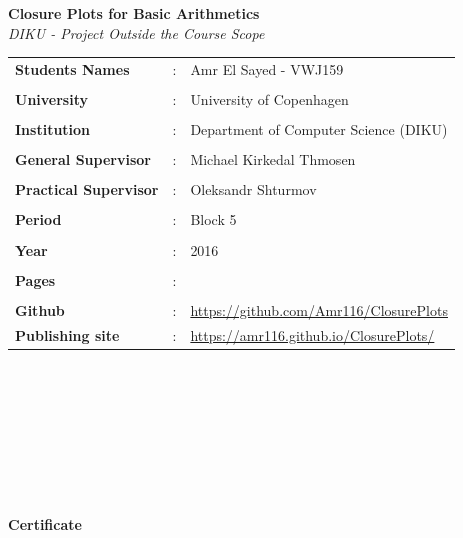 \documentclass[11pt]{article}
\begin{document}
\clearpage\maketitle
\thispagestyle{empty}
\newpage
\begin{center}{\huge\textbf{Closure Plots for Basic Arithmetics}}\newline \textit{\\DIKU - Project Outside the Course Scope}\end{center}
\hfill \break
\begin{tabular}{l l l }
\textbf{Students Names} &: &Amr El Sayed - VWJ159\\\\
\textbf{University} &:& University of Copenhagen\\\\
\textbf{Institution} &:& Department of Computer Science (DIKU)\\\\
\textbf{General Supervisor} &:& Michael Kirkedal Thmosen\\\\
\textbf{Practical Supervisor} &:& Oleksandr Shturmov\\\\
\textbf{Period} &:& Block 5\\\\
\textbf{Year} &:& 2016\\\\
\textbf{Pages} &:& \\\\
\textbf{Github} &:& \url{https://github.com/Amr116/ClosurePlots}\\
\textbf{Publishing site} &:& \url{https://amr116.github.io/ClosurePlots/}
\end{tabular}
\\\\\\\\\\\\\\
\begin{center}{\huge\textbf{Certificate}}\end{center}
\end{document}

□ □ □ □

Your objective:
Determine how many lines of the data include the word "github". Reply with the count and no other text.

Result below:
2